For another example, the pro-Nazi poster above on the left reads “The Marshall and the Corporal Fight with US for Peace and Equality”. To the right of this, the poster reads “Our Last Hope Hitler”. Both of these aimed to influence Germany to support and defend these figures, as well as adopt their mindsets. 

Jojo Rabbit Hitler Youth Camp As Harmful Propaganda

This clip is a prime example of the Nazi propaganda. The activities and ideologies being glorified and taught by the Hitler Youth Camp are outrageous and bizarre, yet not once are they questioned. The boys in the camp are depicted to be practicing agility and strength in nature, throwing axes, wearing gas masks, wrestling, drawing Jewish people based on outrageous Nazi ideologies, and burning books. A number of these outdoor activities can be viewed as recreational, and are often engaged in today. These fun activities meshed with the harmful hate speech towards Jewish people and Nazi mindsets influence these young boys to believing these things are just as simple and agreeable. Such manipulation is shown to be very successful as we see the boys in the camp excitingly participating. 

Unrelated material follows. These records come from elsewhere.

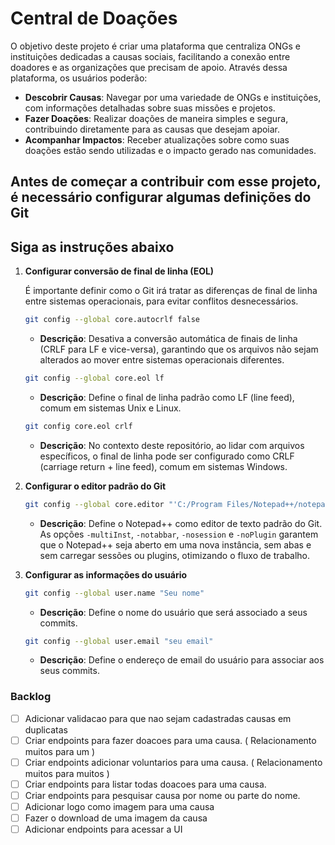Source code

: # Central de Doações

O objetivo deste projeto é criar uma plataforma que centraliza ONGs e instituições dedicadas a causas sociais, facilitando a conexão entre doadores e as organizações que precisam de apoio. Através dessa plataforma, os usuários poderão:

* **Descobrir Causas**: Navegar por uma variedade de ONGs e instituições, com informações detalhadas sobre suas missões e projetos.
* **Fazer Doações**: Realizar doações de maneira simples e segura, contribuindo diretamente para as causas que desejam apoiar.
* **Acompanhar Impactos**: Receber atualizações sobre como suas doações estão sendo utilizadas e o impacto gerado nas comunidades.

## Antes de começar a contribuir com esse projeto, é necessário configurar algumas definições do Git

## Siga as instruções abaixo

1. **Configurar conversão de final de linha (EOL)**

   É importante definir como o Git irá tratar as diferenças de final de linha entre sistemas operacionais, para evitar conflitos desnecessários.

   ```bash
   git config --global core.autocrlf false
   ```
    - **Descrição**: Desativa a conversão automática de finais de linha (CRLF para LF e vice-versa), garantindo que os arquivos não sejam alterados ao mover entre sistemas operacionais diferentes.

   ```bash
   git config --global core.eol lf
   ```
    - **Descrição**: Define o final de linha padrão como LF (line feed), comum em sistemas Unix e Linux.

   ```bash
   git config core.eol crlf
   ```
    - **Descrição**: No contexto deste repositório, ao lidar com arquivos específicos, o final de linha pode ser configurado como CRLF (carriage return + line feed), comum em sistemas Windows.

2. **Configurar o editor padrão do Git**

   ```bash
   git config --global core.editor "'C:/Program Files/Notepad++/notepad++.exe' -multiInst -notabbar -nosession -noPlugin"
   ```
    - **Descrição**: Define o Notepad++ como editor de texto padrão do Git. As opções `-multiInst`, `-notabbar`, `-nosession` e `-noPlugin` garantem que o Notepad++ seja aberto em uma nova instância, sem abas e sem carregar sessões ou plugins, otimizando o fluxo de trabalho.


3. **Configurar as informações do usuário**

   ```bash
   git config --global user.name "Seu nome"
   ```
    - **Descrição**: Define o nome do usuário que será associado a seus commits.

   ```bash
   git config --global user.email "seu email"
   ```
    - **Descrição**: Define o endereço de email do usuário para associar aos seus commits.


### Backlog
   * [ ] Adicionar validacao para que nao sejam cadastradas causas em duplicatas
   * [ ] Criar endpoints para fazer doacoes para uma causa. ( Relacionamento muitos para um )
   * [ ] Criar endpoints adicionar voluntarios para uma causa. ( Relacionamento muitos para muitos )
   * [ ] Criar endpoints para listar todas doacoes para uma causa.
   * [ ] Criar endpoints para pesquisar causa por nome ou parte do nome.
   * [ ] Adicionar logo como imagem para uma causa
   * [ ] Fazer o download de uma imagem da causa
   * [ ] Adicionar endpoints para acessar a UI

With Jojo, however, we can see him being puzzled throughout the clips. This is specifically noticeable when he runs away during the fighting scene (0:40-0:50) and the book burning at the end. During the book burning we see Jojo posed with confusion, asking himself, “Why is this fun?” A few moments later we see him joining in on the boys’ dancing and cheering. This displays Jojo’s true involvement to be rooted in his wishes to be accepted, rather than the intrinsic agreement with what’s being taught. 

Another feature important to recognize in the book burning scene is Captain Klenzendorf’s depiction. He is shown with a face of disdain while looking at the pile of books. This can easily make viewers confused, as he is the leader of this camp. 

Why Is Captain Klenzendorf Upset? What Can We Learn?

What do these scenes of Jojo and Captain Klenzendorf mean? After looking at these characters in the context of World War II, the issue revealed, and what we can learn from this movie, is the confining socialization of propaganda. With Jojo, he truly is a naive child growing up in a time period where conforming to these values are part of being accepted by the dominant group. In other words, Jojo wants to be in the club. Not for what it stands for, but for feeling that he belongs. The severity of this is especially noticeable with Captain Klenzendorf. Even though he stands as the leader of the Hitler Youth Camp, this doesn’t mean much as he too is forced into acting with Nazi mindset. Throughout the movie we see the consequences faced by individuals who outwardly disagree with the Nazi party. One of the most painful scenes in the film displaying this is when we see Jojo’s mother, who secretly is against the Nazi Party, hanged in the middle of town. 

These popular ideologies of the Nazi party are inescapable, no matter the age—and this is an important angle to explore when looking at historical events. This is not to mean we should feel sympathy towards Nazi’s and dismiss the wrongness in their mindsets, but rather Jojo Rabbit is an important film because it displays the urgent need to conquer harmful propaganda with organized group rejection and retaliation. The sameness in the experiences and internalization of the Nazi party by Jojo and Captain Klenzendorf display that chances are, you aren’t the only one!